### HOW TO COMPLETE THIS TASK
Print the records below word for word, beginning with the first line and ending once the line containing "3,570.8 us |" is printed.

### MATERIAL FOR THIS TASK
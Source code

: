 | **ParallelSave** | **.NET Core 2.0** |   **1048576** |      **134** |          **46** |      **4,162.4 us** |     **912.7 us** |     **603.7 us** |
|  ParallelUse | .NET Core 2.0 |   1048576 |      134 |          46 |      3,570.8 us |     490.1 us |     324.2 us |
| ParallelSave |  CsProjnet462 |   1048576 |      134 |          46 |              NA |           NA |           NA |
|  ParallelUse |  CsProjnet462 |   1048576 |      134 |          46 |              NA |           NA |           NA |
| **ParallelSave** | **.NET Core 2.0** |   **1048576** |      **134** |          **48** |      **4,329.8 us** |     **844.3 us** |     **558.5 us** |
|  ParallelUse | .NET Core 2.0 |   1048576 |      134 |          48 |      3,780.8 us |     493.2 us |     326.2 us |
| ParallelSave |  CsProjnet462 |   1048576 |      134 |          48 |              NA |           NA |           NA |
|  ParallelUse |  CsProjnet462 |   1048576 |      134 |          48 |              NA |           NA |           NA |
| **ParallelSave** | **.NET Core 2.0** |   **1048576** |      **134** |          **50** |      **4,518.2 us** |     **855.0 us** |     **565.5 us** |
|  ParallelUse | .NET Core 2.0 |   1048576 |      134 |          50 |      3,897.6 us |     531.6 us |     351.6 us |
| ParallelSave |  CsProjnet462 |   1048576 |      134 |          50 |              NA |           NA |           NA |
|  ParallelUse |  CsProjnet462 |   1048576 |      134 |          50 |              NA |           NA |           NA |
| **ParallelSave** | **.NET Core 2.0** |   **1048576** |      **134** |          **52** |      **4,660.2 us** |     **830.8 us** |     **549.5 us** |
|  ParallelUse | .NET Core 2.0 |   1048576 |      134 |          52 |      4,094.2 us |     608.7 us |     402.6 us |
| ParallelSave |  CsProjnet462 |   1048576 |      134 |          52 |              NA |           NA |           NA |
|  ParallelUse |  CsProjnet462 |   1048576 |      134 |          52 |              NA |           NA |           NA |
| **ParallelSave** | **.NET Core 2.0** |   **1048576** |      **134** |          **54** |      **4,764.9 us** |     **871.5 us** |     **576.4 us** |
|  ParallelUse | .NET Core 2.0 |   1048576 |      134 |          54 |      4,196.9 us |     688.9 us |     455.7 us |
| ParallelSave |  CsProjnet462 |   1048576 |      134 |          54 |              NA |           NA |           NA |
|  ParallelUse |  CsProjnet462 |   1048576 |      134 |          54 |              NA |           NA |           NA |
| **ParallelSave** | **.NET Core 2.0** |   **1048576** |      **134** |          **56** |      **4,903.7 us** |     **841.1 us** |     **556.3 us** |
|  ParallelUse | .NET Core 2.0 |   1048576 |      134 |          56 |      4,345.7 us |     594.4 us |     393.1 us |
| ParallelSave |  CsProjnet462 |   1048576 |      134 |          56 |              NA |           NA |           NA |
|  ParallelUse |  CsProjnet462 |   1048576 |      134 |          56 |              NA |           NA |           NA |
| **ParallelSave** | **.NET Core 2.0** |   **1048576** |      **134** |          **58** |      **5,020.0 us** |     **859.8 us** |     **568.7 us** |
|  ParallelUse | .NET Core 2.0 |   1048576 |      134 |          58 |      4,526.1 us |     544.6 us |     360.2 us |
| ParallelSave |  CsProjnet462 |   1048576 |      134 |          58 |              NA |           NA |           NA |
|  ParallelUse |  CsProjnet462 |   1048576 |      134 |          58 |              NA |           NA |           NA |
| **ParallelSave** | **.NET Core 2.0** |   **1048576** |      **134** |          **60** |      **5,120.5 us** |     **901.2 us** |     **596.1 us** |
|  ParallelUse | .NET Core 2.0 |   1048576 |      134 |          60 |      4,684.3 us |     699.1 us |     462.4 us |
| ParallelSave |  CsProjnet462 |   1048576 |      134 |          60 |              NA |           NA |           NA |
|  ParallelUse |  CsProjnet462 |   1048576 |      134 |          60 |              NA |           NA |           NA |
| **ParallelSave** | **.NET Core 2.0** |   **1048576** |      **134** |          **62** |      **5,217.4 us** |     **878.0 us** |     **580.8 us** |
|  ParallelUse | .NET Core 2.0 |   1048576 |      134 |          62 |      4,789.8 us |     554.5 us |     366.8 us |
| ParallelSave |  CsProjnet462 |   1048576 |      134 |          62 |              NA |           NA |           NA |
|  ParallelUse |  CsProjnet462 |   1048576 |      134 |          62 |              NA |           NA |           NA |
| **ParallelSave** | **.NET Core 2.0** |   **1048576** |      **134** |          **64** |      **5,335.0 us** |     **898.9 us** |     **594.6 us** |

### WRITTEN RESPONSE
Source code

: | **ParallelSave** | **.NET Core 2.0** |   **1048576** |      **134** |          **46** |      **4,162.4 us** |     **912.7 us** |     **603.7 us** |
|  ParallelUse | .NET Core 2.0 |   1048576 |      134 |          46 |      3,570.8 us |     490.1 us |     324.2 us |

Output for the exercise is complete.